▸ **Material for this task**:
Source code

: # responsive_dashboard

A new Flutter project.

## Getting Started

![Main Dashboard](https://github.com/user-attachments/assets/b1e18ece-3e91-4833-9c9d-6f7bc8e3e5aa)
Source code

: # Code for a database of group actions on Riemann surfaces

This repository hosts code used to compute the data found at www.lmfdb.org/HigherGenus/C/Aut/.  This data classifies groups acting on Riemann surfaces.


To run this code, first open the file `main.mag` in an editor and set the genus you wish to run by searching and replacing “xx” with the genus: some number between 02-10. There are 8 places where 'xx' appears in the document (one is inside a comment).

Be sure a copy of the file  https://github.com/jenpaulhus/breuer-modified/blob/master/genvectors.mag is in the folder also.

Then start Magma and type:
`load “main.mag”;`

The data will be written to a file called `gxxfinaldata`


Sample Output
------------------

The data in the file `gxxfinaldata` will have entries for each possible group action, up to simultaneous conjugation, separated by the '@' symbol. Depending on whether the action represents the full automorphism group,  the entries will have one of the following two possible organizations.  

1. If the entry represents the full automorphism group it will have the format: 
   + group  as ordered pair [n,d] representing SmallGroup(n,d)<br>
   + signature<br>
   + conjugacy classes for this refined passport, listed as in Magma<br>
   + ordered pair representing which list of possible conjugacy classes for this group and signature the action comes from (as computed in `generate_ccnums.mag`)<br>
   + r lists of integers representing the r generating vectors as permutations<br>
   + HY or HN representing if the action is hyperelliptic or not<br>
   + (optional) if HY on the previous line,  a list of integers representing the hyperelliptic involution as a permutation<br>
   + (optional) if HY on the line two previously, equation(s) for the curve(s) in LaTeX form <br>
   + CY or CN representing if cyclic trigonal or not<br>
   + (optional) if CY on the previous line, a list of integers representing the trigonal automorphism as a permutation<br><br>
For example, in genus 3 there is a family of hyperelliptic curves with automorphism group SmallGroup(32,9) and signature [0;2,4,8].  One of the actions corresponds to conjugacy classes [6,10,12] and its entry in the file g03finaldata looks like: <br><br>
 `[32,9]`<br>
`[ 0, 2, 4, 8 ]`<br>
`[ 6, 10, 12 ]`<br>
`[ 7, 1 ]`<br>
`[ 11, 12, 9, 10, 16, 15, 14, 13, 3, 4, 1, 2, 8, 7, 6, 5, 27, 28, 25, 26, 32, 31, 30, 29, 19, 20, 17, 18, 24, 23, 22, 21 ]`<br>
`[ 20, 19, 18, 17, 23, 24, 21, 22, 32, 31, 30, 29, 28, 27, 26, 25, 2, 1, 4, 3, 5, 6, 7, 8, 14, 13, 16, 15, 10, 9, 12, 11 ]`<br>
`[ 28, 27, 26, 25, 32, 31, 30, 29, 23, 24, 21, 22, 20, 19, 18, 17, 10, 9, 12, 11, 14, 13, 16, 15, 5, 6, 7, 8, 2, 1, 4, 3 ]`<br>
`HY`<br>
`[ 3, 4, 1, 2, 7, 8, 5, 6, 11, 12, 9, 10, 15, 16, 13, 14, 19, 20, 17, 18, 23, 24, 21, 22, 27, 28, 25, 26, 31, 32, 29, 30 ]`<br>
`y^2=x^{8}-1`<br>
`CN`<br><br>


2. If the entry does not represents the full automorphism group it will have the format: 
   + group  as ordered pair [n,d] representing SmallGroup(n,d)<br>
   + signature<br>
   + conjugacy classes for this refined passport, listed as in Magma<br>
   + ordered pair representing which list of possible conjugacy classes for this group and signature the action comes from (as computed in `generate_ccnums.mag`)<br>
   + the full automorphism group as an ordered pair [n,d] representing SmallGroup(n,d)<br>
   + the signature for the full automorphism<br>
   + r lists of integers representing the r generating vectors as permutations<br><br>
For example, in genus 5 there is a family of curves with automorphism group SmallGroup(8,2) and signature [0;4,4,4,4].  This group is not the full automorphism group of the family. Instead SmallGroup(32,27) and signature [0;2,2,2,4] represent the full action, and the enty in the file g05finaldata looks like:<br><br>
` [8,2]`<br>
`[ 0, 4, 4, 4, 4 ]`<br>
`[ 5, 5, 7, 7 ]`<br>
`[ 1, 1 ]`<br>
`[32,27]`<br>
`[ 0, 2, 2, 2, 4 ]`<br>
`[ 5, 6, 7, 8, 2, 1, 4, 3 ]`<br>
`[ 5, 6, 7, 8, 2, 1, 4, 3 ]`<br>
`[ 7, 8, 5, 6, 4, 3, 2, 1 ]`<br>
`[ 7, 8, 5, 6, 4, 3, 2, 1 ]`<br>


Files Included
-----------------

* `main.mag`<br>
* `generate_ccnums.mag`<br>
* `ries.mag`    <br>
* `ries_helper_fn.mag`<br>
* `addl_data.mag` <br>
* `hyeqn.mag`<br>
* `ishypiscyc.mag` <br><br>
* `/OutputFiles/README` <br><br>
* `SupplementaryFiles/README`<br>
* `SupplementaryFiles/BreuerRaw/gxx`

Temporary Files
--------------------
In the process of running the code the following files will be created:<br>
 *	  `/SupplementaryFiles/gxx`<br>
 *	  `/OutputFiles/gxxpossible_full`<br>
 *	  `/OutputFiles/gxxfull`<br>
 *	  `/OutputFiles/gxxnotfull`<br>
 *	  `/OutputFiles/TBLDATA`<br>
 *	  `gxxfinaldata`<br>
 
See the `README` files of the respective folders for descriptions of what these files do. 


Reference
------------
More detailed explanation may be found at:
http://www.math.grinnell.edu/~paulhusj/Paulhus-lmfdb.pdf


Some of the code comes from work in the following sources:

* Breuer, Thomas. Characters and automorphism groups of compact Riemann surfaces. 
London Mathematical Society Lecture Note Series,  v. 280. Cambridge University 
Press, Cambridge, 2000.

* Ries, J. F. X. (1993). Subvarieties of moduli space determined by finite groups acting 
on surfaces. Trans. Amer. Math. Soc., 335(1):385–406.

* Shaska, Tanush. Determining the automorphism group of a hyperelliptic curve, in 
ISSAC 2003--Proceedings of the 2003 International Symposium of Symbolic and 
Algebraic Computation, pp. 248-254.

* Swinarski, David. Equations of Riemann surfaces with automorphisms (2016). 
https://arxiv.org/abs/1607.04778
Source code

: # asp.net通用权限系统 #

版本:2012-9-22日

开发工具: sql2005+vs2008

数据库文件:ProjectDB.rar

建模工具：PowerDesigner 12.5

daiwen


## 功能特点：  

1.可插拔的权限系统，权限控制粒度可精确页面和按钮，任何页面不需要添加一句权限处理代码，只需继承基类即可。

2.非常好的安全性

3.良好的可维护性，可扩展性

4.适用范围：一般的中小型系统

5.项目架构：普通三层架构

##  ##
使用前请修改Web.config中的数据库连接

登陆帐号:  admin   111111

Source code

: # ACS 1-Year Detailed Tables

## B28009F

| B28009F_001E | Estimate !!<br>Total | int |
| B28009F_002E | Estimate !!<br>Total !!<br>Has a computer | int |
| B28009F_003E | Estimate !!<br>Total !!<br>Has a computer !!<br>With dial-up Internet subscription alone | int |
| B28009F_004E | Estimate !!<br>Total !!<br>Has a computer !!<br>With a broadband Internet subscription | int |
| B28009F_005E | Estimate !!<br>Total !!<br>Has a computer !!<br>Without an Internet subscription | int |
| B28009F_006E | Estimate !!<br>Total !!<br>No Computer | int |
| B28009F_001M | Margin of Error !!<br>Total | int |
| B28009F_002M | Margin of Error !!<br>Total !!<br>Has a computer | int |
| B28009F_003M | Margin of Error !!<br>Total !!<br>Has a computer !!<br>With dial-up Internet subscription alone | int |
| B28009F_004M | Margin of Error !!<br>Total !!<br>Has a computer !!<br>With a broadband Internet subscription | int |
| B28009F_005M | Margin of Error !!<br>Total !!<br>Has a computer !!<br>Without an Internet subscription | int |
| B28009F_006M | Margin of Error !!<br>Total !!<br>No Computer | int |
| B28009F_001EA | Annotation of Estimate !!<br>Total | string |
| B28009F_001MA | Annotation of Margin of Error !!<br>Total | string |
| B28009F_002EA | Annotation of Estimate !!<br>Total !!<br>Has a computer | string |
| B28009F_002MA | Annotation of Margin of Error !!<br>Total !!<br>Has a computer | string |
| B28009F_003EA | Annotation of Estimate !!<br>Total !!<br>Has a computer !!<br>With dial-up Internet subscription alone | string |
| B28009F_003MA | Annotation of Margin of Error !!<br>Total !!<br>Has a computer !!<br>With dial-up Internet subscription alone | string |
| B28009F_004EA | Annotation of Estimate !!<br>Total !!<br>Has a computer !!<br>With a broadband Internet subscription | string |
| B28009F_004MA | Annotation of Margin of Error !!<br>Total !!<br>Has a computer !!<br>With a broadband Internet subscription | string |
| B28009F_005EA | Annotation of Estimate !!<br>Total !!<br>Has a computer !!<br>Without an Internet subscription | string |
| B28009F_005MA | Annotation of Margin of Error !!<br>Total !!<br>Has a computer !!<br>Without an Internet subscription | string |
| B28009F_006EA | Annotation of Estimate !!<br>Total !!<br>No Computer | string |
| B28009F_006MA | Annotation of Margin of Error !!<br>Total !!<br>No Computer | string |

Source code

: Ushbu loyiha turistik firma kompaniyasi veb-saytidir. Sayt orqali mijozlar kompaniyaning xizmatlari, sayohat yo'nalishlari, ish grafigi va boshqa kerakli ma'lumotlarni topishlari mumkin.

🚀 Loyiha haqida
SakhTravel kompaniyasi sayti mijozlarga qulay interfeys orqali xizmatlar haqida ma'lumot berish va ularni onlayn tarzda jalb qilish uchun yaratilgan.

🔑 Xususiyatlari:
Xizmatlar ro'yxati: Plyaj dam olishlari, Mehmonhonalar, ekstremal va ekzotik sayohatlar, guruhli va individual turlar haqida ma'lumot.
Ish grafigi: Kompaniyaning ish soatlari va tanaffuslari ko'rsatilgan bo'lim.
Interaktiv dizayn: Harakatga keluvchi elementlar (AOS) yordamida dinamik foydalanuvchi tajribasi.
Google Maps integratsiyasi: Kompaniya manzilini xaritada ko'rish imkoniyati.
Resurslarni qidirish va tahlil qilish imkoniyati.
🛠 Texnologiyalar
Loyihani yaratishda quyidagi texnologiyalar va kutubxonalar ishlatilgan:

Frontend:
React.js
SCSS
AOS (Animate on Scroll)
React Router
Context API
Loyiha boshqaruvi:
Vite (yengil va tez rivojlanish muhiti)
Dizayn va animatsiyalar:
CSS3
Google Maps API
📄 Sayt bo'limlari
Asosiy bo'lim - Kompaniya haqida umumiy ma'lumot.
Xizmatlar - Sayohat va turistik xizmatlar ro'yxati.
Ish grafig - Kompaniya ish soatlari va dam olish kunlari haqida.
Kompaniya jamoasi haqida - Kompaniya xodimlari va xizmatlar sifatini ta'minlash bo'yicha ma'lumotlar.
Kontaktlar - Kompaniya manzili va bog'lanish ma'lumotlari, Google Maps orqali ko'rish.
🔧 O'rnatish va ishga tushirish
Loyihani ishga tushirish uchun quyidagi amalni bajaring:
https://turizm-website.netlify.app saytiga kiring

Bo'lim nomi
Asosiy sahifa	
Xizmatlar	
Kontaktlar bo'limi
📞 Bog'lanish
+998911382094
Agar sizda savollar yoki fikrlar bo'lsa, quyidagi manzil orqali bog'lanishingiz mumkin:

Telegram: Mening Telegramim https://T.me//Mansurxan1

▸ **Work task**: Gather up the lines containing the word "found" from these records and copy them.

▸ **Answer to the problem**:
This repository hosts code used to compute the data found at www.lmfdb.org/HigherGenus/C/Aut/.  This data classifies groups acting on Riemann surfaces.
More detailed explanation may be found at:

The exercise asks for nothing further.